Lexicon Validation

Validate a lexicon before use to catch schema errors, missing references, and structural issues.

Validating in code

import { validateLexicon } from 'malarky';

const result = validateLexicon(lexiconObject);

if (!result.valid) {
  console.error('Errors:');
  for (const err of result.errors) {
    console.error(`  ${err.path}: ${err.message}`);
  }
}

if (result.warnings.length > 0) {
  console.warn('Warnings:');
  for (const warn of result.warnings) {
    console.warn(`  ${warn.path}: ${warn.message}`);
  }
}

LexiconValidationResult

interface LexiconValidationResult {
  valid: boolean;
  errors: LexiconValidationError[];
  warnings: LexiconValidationError[];
}

interface LexiconValidationError {
  path: string; // e.g. "termSets.noun.tech.terms[0]"
  message: string;
  severity: 'error' | 'warning';
}

A lexicon with errors is invalid (valid: false).

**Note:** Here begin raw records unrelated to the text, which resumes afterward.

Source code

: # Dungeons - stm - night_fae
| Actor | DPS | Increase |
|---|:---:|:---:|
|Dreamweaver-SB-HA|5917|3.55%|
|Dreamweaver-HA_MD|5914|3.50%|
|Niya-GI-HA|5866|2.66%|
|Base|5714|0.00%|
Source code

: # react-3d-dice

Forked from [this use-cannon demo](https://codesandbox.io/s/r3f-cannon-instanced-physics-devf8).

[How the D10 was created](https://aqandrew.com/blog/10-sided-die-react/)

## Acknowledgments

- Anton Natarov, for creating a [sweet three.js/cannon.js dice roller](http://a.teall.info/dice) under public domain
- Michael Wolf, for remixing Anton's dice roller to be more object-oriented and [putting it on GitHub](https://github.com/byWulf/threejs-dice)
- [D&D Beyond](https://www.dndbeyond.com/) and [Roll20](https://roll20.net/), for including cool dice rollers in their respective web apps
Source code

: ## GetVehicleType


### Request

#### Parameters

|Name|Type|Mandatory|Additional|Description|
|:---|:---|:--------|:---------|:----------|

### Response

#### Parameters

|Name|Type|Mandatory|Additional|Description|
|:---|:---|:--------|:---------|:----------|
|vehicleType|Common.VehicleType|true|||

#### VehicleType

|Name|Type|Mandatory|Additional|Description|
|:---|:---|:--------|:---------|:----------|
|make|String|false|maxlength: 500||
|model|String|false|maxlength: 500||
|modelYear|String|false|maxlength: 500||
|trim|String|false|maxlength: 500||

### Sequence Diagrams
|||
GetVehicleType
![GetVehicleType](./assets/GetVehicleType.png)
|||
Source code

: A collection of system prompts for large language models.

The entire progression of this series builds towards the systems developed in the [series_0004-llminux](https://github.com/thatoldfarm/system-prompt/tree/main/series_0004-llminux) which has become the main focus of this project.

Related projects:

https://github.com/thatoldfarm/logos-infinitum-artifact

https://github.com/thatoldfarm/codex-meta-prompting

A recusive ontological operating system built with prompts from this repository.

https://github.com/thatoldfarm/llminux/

A lexicon with only warnings is still valid.

Validating from the CLI

Use the validate command:

# Human-readable output
malarky validate ./my-lexicon.json

# Machine-readable JSON output
malarky validate ./my-lexicon.json --json

Exit codes

Code	Meaning
`0`	Valid lexicon (may have warnings)
`1`	Invalid lexicon or file error

Example output

malarky validate ./my-lexicon.json --json

{
  "valid": true,
  "errors": [],
  "warnings": [
    {
      "path": "termSets.noun.tech",
      "message": "No terms have weights assigned",
      "severity": "warning"
    }
  ]
}

What gets validated

The validator checks:

Required fields – id and language must be present
Term set structure – Each term set needs a valid pos and non-empty terms array
Term values – Each term needs a non-empty value string
Weight values – Weights must be positive numbers
POS values – Must be one of: noun, verb, adj, adv, prep, conj, intj, det
Constraint references – Constraint IDs should be unique
Distribution keys – Referenced distributions should exist
Archetype references – Distribution names referenced by archetypes should exist
Pattern structure – Patterns need valid types and non-empty slots

Loading with validation

The loadLexiconFromString function parses and validates in one step. For more control:

import {
  loadLexiconFromString,
  tryLoadLexicon,
  validateLexicon,
} from 'malarky';

// Throws on invalid JSON or schema errors
const lexicon = loadLexiconFromString(jsonString);

// Returns null instead of throwing
const lexicon = tryLoadLexicon(jsonString);

// Validate without loading -- get detailed errors/warnings
const result = validateLexicon(parsedObject);